Trois cent milliards de dollars. C’est à la fois beaucoup d’argent et très peu à l’échelle de la transition énergétique et de la nécessité de réduire les émissions de gaz à effet de serre dans le monde. C’est le Produit Intérieur Brut (PIB) du Chili et les dépenses militaires mondiales en deux mois. C’est la somme nécessaire, selon des scientifiques de l’ONU spécialistes du climat, pour «gagner» 20 ans et s’attaquer plus efficacement au réchauffement climatique.
Cette somme ne servirait pas à financer le développement de nouvelles technologies et de projets ambitieux d’économies de l’hydrogène, de centrales spatiales solaires ou de capture et séquestration massives du CO2 présent dans l’atmosphère. Non. Il s’agirait «simplement» de «mettre» des tonnes de CO2 dans le sol.
«Nous avons perdu la fonction biologique des sols. Nous devons inverser cela», explique Barron J. Orr, Professeur à l’Université de l’Arizona et principal responsable scientifique de la Convention de l’ONU sur la lutte contre la désertification. «Si nous le faisons, nous allons faire des sols une bonne partie de la solution du changement climatique».
René Castro Salazar, Directeur général assistant de la FAO (Organisation des Nations Unies pour l’alimentation et l’agriculture), estime que sur les 2 milliards d’hectares de terres qui ont été dégradées sur terre par la déforestation, la culture trop intensive et la mauvaise utilisation, 900 millions peuvent être sauvés. Et transformer ces terres en pâturages, cultures vivrières ou forêts convertira suffisamment de CO2 en biomasse pour stabiliser les émissions de dioxyde de carbone dans le monde pendant 15 à 20 ans. Cela nous permettre d’acheter le bien le plus précieux aujourd’hui, le temps, pour mettre en place les stratégies politiques et économiques et développer les technologies permettant une transition énergétique ordonnée et efficace.

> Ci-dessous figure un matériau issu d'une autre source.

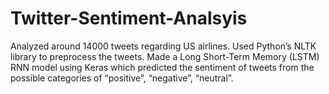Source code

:# Twitter-Sentiment-Analsyis
Analyzed around 14000 tweets regarding US airlines. Used Python’s NLTK library to preprocess the tweets.
Made a Long Short-Term Memory (LSTM) RNN model using Keras which predicted the sentiment of  tweets from the possible categories of “positive”, “negative”, “neutral”.
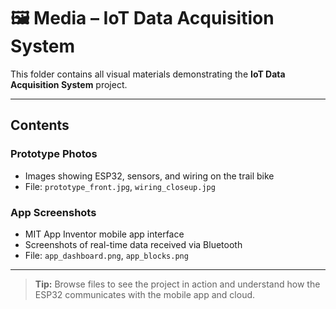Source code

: # 🖼️ Media – IoT Data Acquisition System

This folder contains all visual materials demonstrating the **IoT Data Acquisition System** project.

---

## Contents

### Prototype Photos
- Images showing ESP32, sensors, and wiring on the trail bike  
- File: `prototype_front.jpg`, `wiring_closeup.jpg`

### App Screenshots
- MIT App Inventor mobile app interface  
- Screenshots of real-time data received via Bluetooth  
- File: `app_dashboard.png`, `app_blocks.png`

---

> **Tip:** Browse files to see the project in action and understand how the ESP32 communicates with the mobile app and cloud.

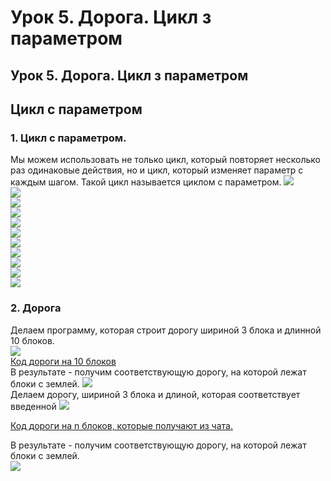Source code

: # Урок 5. Дорога. Цикл з параметром

## Урок 5. Дорога. Цикл з параметром

## Цикл с параметром

### 1. Цикл с параметром.

Мы можем использовать не только цикл, который повторяет несколько раз одинаковые действия, но и цикл, который изменяет параметр с каждым шагом. Такой цикл называется циклом с параметром. ![](../../.gitbook/assets/Minecraft%20Education%20Edition%20%287%29.jpg)  
![](../../.gitbook/assets/Minecraft%20Education%20Edition1%20%288%29.jpg)  
![](../../.gitbook/assets/Minecraft%20Education%20Edition2%20%287%29.jpg)  
![](../../.gitbook/assets/Minecraft%20Education%20Edition3%20%287%29.jpg)  
![](../../.gitbook/assets/Minecraft%20Education%20Edition4%20%287%29.jpg)  
![](../../.gitbook/assets/Minecraft%20Education%20Edition5%20%287%29.jpg)  
![](../../.gitbook/assets/Minecraft%20Education%20Edition6%20%285%29.jpg)  
![](../../.gitbook/assets/Minecraft%20Education%20Edition7%20%284%29.jpg)  
![](../../.gitbook/assets/Minecraft%20Education%20Edition8%20%281%29.jpg)  
![](../../.gitbook/assets/Minecraft%20Education%20Edition9%20%281%29.jpg)  
![](../../.gitbook/assets/Minecraft%20Education%20Edition10%20%282%29.jpg)

### 2. Дорога

Делаем программу, которая строит дорогу шириной 3 блока и длинной 10 блоков.  
![](../../.gitbook/assets/road10.jpg)  
[Код дороги на 10 блоков](https://github.com/mikh-maksi/minecraft-code/blob/main/10road.js)  
В результате - получим соответствующую дорогу, на которой лежат блоки с землей. ![](../../.gitbook/assets/road10_%20%281%29.jpg)  
Делаем дорогу, шириной 3 блока и длиной, которая соответствует введенной ![](../../.gitbook/assets/road_num.jpg)

[Код дороги на n блоков, которые получают из чата.](https://github.com/mikh-maksi/minecraft-code/blob/main/10road.js)

В результате - получим соответствующую дорогу, на которой лежат блоки с землей.  
![](../../.gitbook/assets/road10_.jpg)

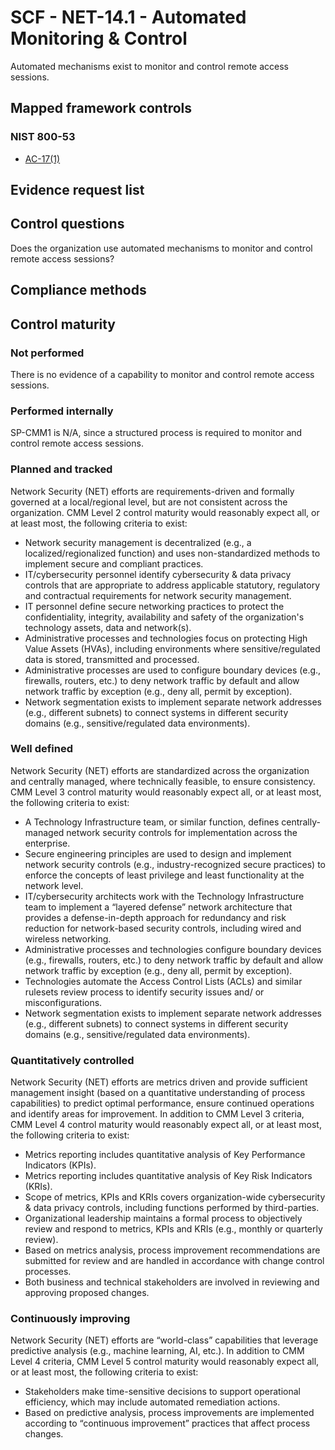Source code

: # SCF - NET-14.1 - Automated Monitoring & Control
Automated mechanisms exist to monitor and control remote access sessions.
## Mapped framework controls
### NIST 800-53
- [AC-17(1)](../nist80053/ac-17-1.md)

## Evidence request list


## Control questions
Does the organization use automated mechanisms to monitor and control remote access sessions?

## Compliance methods


## Control maturity
### Not performed
There is no evidence of a capability to monitor and control remote access sessions.

### Performed internally
SP-CMM1 is N/A, since a structured process is required to monitor and control remote access sessions.

### Planned and tracked
Network Security (NET) efforts are requirements-driven and formally governed at a local/regional level, but are not consistent across the organization. CMM Level 2 control maturity would reasonably expect all, or at least most, the following criteria to exist:
- Network security management is decentralized (e.g., a localized/regionalized function) and uses non-standardized methods to implement secure and compliant practices.
- IT/cybersecurity personnel identify cybersecurity & data privacy controls that are appropriate to address applicable statutory, regulatory and contractual requirements for network security management.
- IT personnel define secure networking practices to protect the confidentiality, integrity, availability and safety of the organization's technology assets, data and network(s).
- Administrative processes and technologies focus on protecting High Value Assets (HVAs), including environments where sensitive/regulated data is stored, transmitted and processed.
- Administrative processes are used to configure boundary devices (e.g., firewalls, routers, etc.) to deny network traffic by default and allow network traffic by exception (e.g., deny all, permit by exception).
- Network segmentation exists to implement separate network addresses (e.g., different subnets) to connect systems in different security domains (e.g., sensitive/regulated data environments).

### Well defined
Network Security (NET) efforts are standardized across the organization and centrally managed, where technically feasible, to ensure consistency. CMM Level 3 control maturity would reasonably expect all, or at least most, the following criteria to exist:
- A Technology Infrastructure team, or similar function, defines centrally-managed network security controls for implementation across the enterprise.
- Secure engineering principles are used to design and implement network security controls (e.g., industry-recognized secure practices) to enforce the concepts of least privilege and least functionality at the network level.
- IT/cybersecurity architects work with the Technology Infrastructure team to implement a “layered defense” network architecture that provides a defense-in-depth approach for redundancy and risk reduction for network-based security controls, including wired and wireless networking.
- Administrative processes and technologies configure boundary devices (e.g., firewalls, routers, etc.) to deny network traffic by default and allow network traffic by exception (e.g., deny all, permit by exception).
- Technologies automate the Access Control Lists (ACLs) and similar rulesets review process to identify security issues and/ or misconfigurations.
- Network segmentation exists to implement separate network addresses (e.g., different subnets) to connect systems in different security domains (e.g., sensitive/regulated data environments).

### Quantitatively controlled
Network Security (NET) efforts are metrics driven and provide sufficient management insight (based on a quantitative understanding of process capabilities) to predict optimal performance, ensure continued operations and identify areas for improvement. In addition to CMM Level 3 criteria, CMM Level 4 control maturity would reasonably expect all, or at least most, the following criteria to exist:
- Metrics reporting includes quantitative analysis of Key Performance Indicators (KPIs).
- Metrics reporting includes quantitative analysis of Key Risk Indicators (KRIs).
- Scope of metrics, KPIs and KRIs covers organization-wide cybersecurity & data privacy controls, including functions performed by third-parties.
- Organizational leadership maintains a formal process to objectively review and respond to metrics, KPIs and KRIs (e.g., monthly or quarterly review).
- Based on metrics analysis, process improvement recommendations are submitted for review and are handled in accordance with change control processes.
- Both business and technical stakeholders are involved in reviewing and approving proposed changes.

### Continuously improving
Network Security (NET) efforts are “world-class” capabilities that leverage predictive analysis (e.g., machine learning, AI, etc.). In addition to CMM Level 4 criteria, CMM Level 5 control maturity would reasonably expect all, or at least most, the following criteria to exist:
- Stakeholders make time-sensitive decisions to support operational efficiency, which may include automated remediation actions.
- Based on predictive analysis, process improvements are implemented according to “continuous improvement” practices that affect process changes.
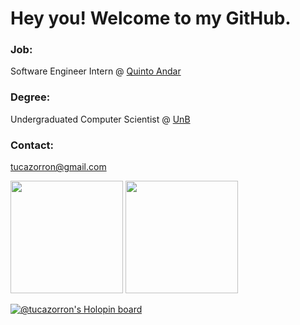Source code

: # Hey you! Welcome to my GitHub.

### Job:

Software Engineer Intern @ [Quinto Andar](https://github.com/quintoandar)

### Degree:

Undergraduated Computer Scientist @ [UnB](https://www.unb.br/)

### Contact:

tucazorron@gmail.com

<div>
  <img height="180em" src="https://github-readme-stats.vercel.app/api?username=tucazorron&show_icons=true&theme=dark&include_all_commits=true&count_private=true"/>
  <img height="180em" src="https://github-readme-stats.vercel.app/api/top-langs/?username=tucazorron&layout=compact&langs_count=6&theme=dark"/>
</div>

[![@tucazorron's Holopin board](https://holopin.io/api/user/board?user=tucazorron)](https://holopin.io/@tucazorron)
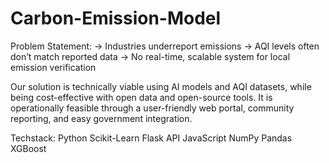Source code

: # Carbon-Emission-Model
Problem Statement:
-> Industries underreport emissions
-> AQI levels often don’t match reported data
-> No real-time, scalable system for local emission verification

Our solution is technically viable using AI models and AQI datasets, while being cost-effective with open data and open-source tools. It is operationally feasible through a user-friendly web portal, community reporting, and easy government integration.

Techstack:
Python
Scikit-Learn
Flask API
JavaScript
NumPy
Pandas
XGBoost
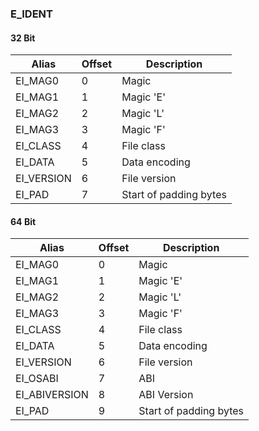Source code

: ### E_IDENT


#### 32 Bit
|Alias     |Offset | Description          |
|----------|-------|----------------------|
|EI_MAG0   |0      |Magic                 |
|EI_MAG1   |1      |Magic 'E'             |
|EI_MAG2   |2      |Magic 'L'             |
|EI_MAG3   |3      |Magic 'F'             |
|EI_CLASS  |4      |File class            |
|EI_DATA   |5      |Data encoding         |
|EI_VERSION|6      |File version          |
|EI_PAD    |7      |Start of padding bytes|

#### 64 Bit
|Alias        |Offset | Description          |
|-------------|-------|----------------------|
|EI_MAG0      |0      |Magic                 |
|EI_MAG1      |1      |Magic 'E'             |
|EI_MAG2      |2      |Magic 'L'             |
|EI_MAG3      |3      |Magic 'F'             |
|EI_CLASS     |4      |File class            |
|EI_DATA      |5      |Data encoding         |
|EI_VERSION   |6      |File version          |
|EI_OSABI     |7      |ABI                   |
|EI_ABIVERSION|8      |ABI Version           |
|EI_PAD       |9      |Start of padding bytes|


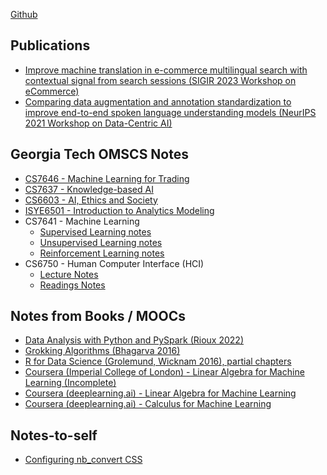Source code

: [Github](https://github.com/tnakatani) 

## Publications
- [Improve machine translation in e-commerce multilingual search with contextual signal from search sessions (SIGIR 2023 Workshop on eCommerce)](https://www.amazon.science/publications/improve-machine-translation-in-e-commerce-multilingual-search-with-contextual-signal-from-search-sessions)
- [Comparing data augmentation and annotation standardization to improve end-to-end spoken language understanding models (NeurIPS 2021 Workshop on Data-Centric AI)](https://www.amazon.science/publications/comparing-data-augmentation-and-annotation-standardization-to-improve-end-to-end-spoken-language-understanding-models)

## Georgia Tech OMSCS Notes

- [CS7646 - Machine Learning for Trading](https://tnakatani.github.io/omscs/cs7646/cs7646_notes.html)
- [CS7637 - Knowledge-based AI](https://tnakatani.github.io/omscs/cs7637/cs7637_notes.html)
- [CS6603 - AI, Ethics and Society](https://tnakatani.github.io/omscs/cs6603/cs6603_notes.html)
- [ISYE6501 - Introduction to Analytics Modeling](https://tnakatani.github.io/omscs/isye6501/isye6501_notes.html)
- CS7641 - Machine Learning
    - [Supervised Learning notes](https://tnakatani.github.io/omscs/cs7641/sl_notes.html)
    - [Unsupervised Learning notes](https://tnakatani.github.io/omscs/cs7641/ul_notes.html)
    - [Reinforcement Learning notes](https://tnakatani.github.io/omscs/cs7641/rl_notes.html)
- CS6750 - Human Computer Interface (HCI)
    - [Lecture Notes](https://tnakatani.github.io/omscs/cs6750/cs6750_notes.html)
    - [Readings Notes](https://tnakatani.github.io/omscs/cs6750/readings.html)


## Notes from Books / MOOCs

- [Data Analysis with Python and PySpark (Rioux 2022)](https://tnakatani.github.io/books/pyspark/all_notes.html)
- [Grokking Algorithms (Bhagarva 2016)](https://tnakatani.github.io/books/grok_algos/grok_algo_notes.html)
- [R for Data Science (Grolemund, Wicknam 2016), partial chapters](https://tnakatani.github.io/books/r_for_ds/notes.html)
- [Coursera (Imperial College of London) - Linear Algebra for Machine Learning (Incomplete)](https://tnakatani.github.io/moocs/la4ml/notes.html)
- [Coursera (deeplearning.ai) - Linear Algebra for Machine Learning](https://tnakatani.github.io/moocs/coursera_linalg_for_ml/notes.html)
- [Coursera (deeplearning.ai) - Calculus for Machine Learning](https://tnakatani.github.io/moocs/coursera_calc_for_ml/notes.html)

## Notes-to-self

- [Configuring nb_convert CSS](https://tnakatani.github.io/posts/nbconvert.html)
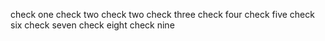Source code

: check one
check two
check two
check three
check four
check five
check six
check seven
check eight
check nine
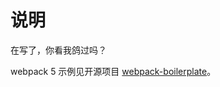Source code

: # 说明

在写了，你看我鸽过吗？

webpack 5 示例见开源项目 [webpack-boilerplate](https://github.com/taniarascia/webpack-boilerplate)。
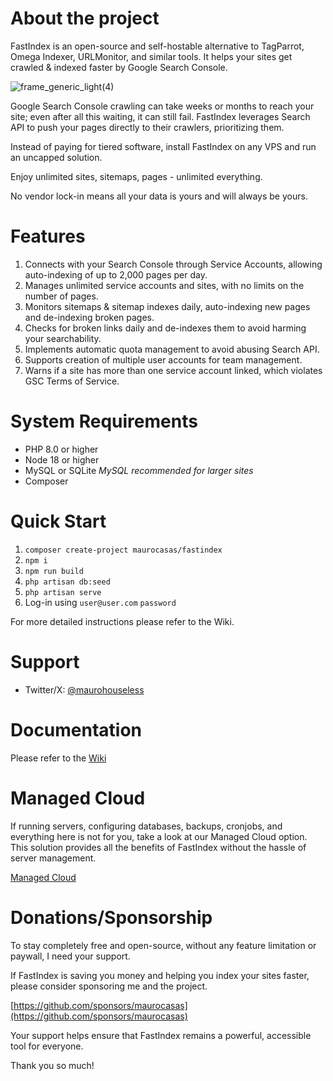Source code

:# About the project

FastIndex is an open-source and self-hostable alternative to TagParrot, Omega Indexer, URLMonitor, and similar tools. It helps your sites get crawled & indexed faster by Google Search Console.

![frame_generic_light(4)](https://github.com/user-attachments/assets/8960bfce-ca08-4bf6-890d-b98205fb35b5)

Google Search Console crawling can take weeks or months to reach your site; even after all this waiting, it can still fail. FastIndex leverages Search API to push your pages directly to their crawlers, prioritizing them.

Instead of paying for tiered software, install FastIndex on any VPS and run an uncapped solution. 

Enjoy unlimited sites, sitemaps, pages - unlimited everything.

No vendor lock-in means all your data is yours and will always be yours.

# Features

1. Connects with your Search Console through Service Accounts, allowing auto-indexing of up to 2,000 pages per day.
2. Manages unlimited service accounts and sites, with no limits on the number of pages.
3. Monitors sitemaps & sitemap indexes daily, auto-indexing new pages and de-indexing broken pages.
4. Checks for broken links daily and de-indexes them to avoid harming your searchability.
5. Implements automatic quota management to avoid abusing Search API.
6. Supports creation of multiple user accounts for team management.
7. Warns if a site has more than one service account linked, which violates GSC Terms of Service.

# System Requirements

* PHP 8.0 or higher
* Node 18 or higher
* MySQL or SQLite _MySQL recommended for larger sites_
* Composer

# Quick Start

1. `composer create-project maurocasas/fastindex`
2. `npm i`
3. `npm run build`
4. `php artisan db:seed`
5. `php artisan serve`
6. Log-in using `user@user.com` `password`

For more detailed instructions please refer to the Wiki.

# Support

* Twitter/X: [@maurohouseless](https://x.com/maurohouseless)

# Documentation

Please refer to the [Wiki](https://github.com/maurocasas/fastindex/wiki)

# Managed Cloud

If running servers, configuring databases, backups, cronjobs, and everything here is not for you, take a look at our Managed Cloud option. This solution provides all the benefits of FastIndex without the hassle of server management. 

[Managed Cloud](https://github.com/maurocasas/fastindex/wiki/0.-Managed-Cloud)

# Donations/Sponsorship

To stay completely free and open-source, without any feature limitation or paywall, I need your support. 

If FastIndex is saving you money and helping you index your sites faster, please consider sponsoring me and the project.

[https://github.com/sponsors/maurocasas](https://github.com/sponsors/maurocasas)

Your support helps ensure that FastIndex remains a powerful, accessible tool for everyone. 

Thank you so much!
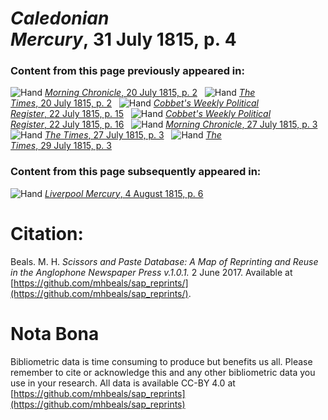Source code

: # *Caledonian Mercury*, 31 July 1815, p. 4  
  
### Content from this page previously appeared in:  
![Hand](http://scissorsandpaste.net/wp-content/uploads/2017/06/smallhandpointer.png) [*Morning Chronicle*, 20 July 1815, p. 2](https://mhbeals.github.io/sap_html/Morning-Chronicle/Morning-Chronicle-20-July-1815-p-2)  
![Hand](http://scissorsandpaste.net/wp-content/uploads/2017/06/smallhandpointer.png) [*The Times*, 20 July 1815, p. 2](https://mhbeals.github.io/sap_html/The-Times/The-Times-20-July-1815-p-2)  
![Hand](http://scissorsandpaste.net/wp-content/uploads/2017/06/smallhandpointer.png) [*Cobbet's Weekly Political Register*, 22 July 1815, p. 15](https://mhbeals.github.io/sap_html/Cobbet's-Weekly-Political-Register/Cobbet's-Weekly-Political-Register-22-July-1815-p-15)  
![Hand](http://scissorsandpaste.net/wp-content/uploads/2017/06/smallhandpointer.png) [*Cobbet's Weekly Political Register*, 22 July 1815, p. 16](https://mhbeals.github.io/sap_html/Cobbet's-Weekly-Political-Register/Cobbet's-Weekly-Political-Register-22-July-1815-p-16)  
![Hand](http://scissorsandpaste.net/wp-content/uploads/2017/06/smallhandpointer.png) [*Morning Chronicle*, 27 July 1815, p. 3](https://mhbeals.github.io/sap_html/Morning-Chronicle/Morning-Chronicle-27-July-1815-p-3)  
![Hand](http://scissorsandpaste.net/wp-content/uploads/2017/06/smallhandpointer.png) [*The Times*, 27 July 1815, p. 3](https://mhbeals.github.io/sap_html/The-Times/The-Times-27-July-1815-p-3)  
![Hand](http://scissorsandpaste.net/wp-content/uploads/2017/06/smallhandpointer.png) [*The Times*, 29 July 1815, p. 3](https://mhbeals.github.io/sap_html/The-Times/The-Times-29-July-1815-p-3)  
  
### Content from this page subsequently appeared in:  
![Hand](http://scissorsandpaste.net/wp-content/uploads/2017/06/smallhandpointer.png) [*Liverpool Mercury*, 4 August 1815, p. 6](https://mhbeals.github.io/sap_html/Liverpool-Mercury/Liverpool-Mercury-4-August-1815-p-6)  


# Citation: 

Beals. M. H. *Scissors and Paste Database: A Map of Reprinting and Reuse in the Anglophone Newspaper Press v.1.0.1.* 2 June 2017. Available at [https://github.com/mhbeals/sap_reprints/](https://github.com/mhbeals/sap_reprints/). 

# Nota Bona

Bibliometric data is time consuming to produce but benefits us all. Please remember to cite or acknowledge this and any other bibliometric data you use in your research. All data is available CC-BY 4.0 at [https://github.com/mhbeals/sap_reprints](https://github.com/mhbeals/sap_reprints)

Renverser le processus de désertification
«Avec la volonté politique et un investissement de l’ordre de 300 milliards de dollars, c’est faisable», affirme René Castro Salazar. «Nous utiliserons ainsi la solution la moins coûteuse à notre disposition en attendant que les nouvelles technologies de l’énergie et des transports soient matures et totalement disponibles sur le marché».
Au coeur de cette idée, se trouve l’ambition de lutter contre le problème grandissant de la désertification des sols, la dégradation des zones arides au point qu’elles ne sont presque plus capables de supporter la moindre vie. Au moins un tiers des terres sont affectées à des degrés divers estime Eduardo Mansur, Directeur de la division des terres et de l’eau à la FAO. Cela est la conséquence à la fois de l’accélération du changement climatique et de la croissance de la population mondiale. Les zones géographiques les plus en danger se trouvent en Afrique subsaharienne et en Asie du sud.
«L’idée consiste à mettre naturellement plus de carbone dans le sol», affirme Barron J. Orr. «Cela ne sera pas facile à cause des conditions naturelles. Pour cela, il faut restaurer la végétation, les herbages, les arbres et leur permettre de prospérer à nouveau. Nous savons le faire.»
Ces terres ont été abîmées par des décennies de mauvaises pratiques agricoles dans les pays riches comme dans les pays pauvres avec la mauvaise utilisation de produits, l’utilisation de produits inadaptés, trop d’engrais ou, dans certaines régions, trop peu d’utilisation d’engrais. Tout cela a conduit à ce que les sols perdent leurs nutriments. Ils peuvent les reconstituer.
«Il ne faut surtout pas confondre désert et désertification», explique Eduardo Mansur. Il ne s’agit pas, ajoute-t-il, «de transformer les déserts mais de redonner vie à des friches qui étaient productives avant que les humains les dégradent». Et les solutions existent et sont déjà mises en oeuvre par une vingtaine de pays. Elles ont pour nom: gestion durable des terres, gestion durable de l’eau, gestion durable des sols.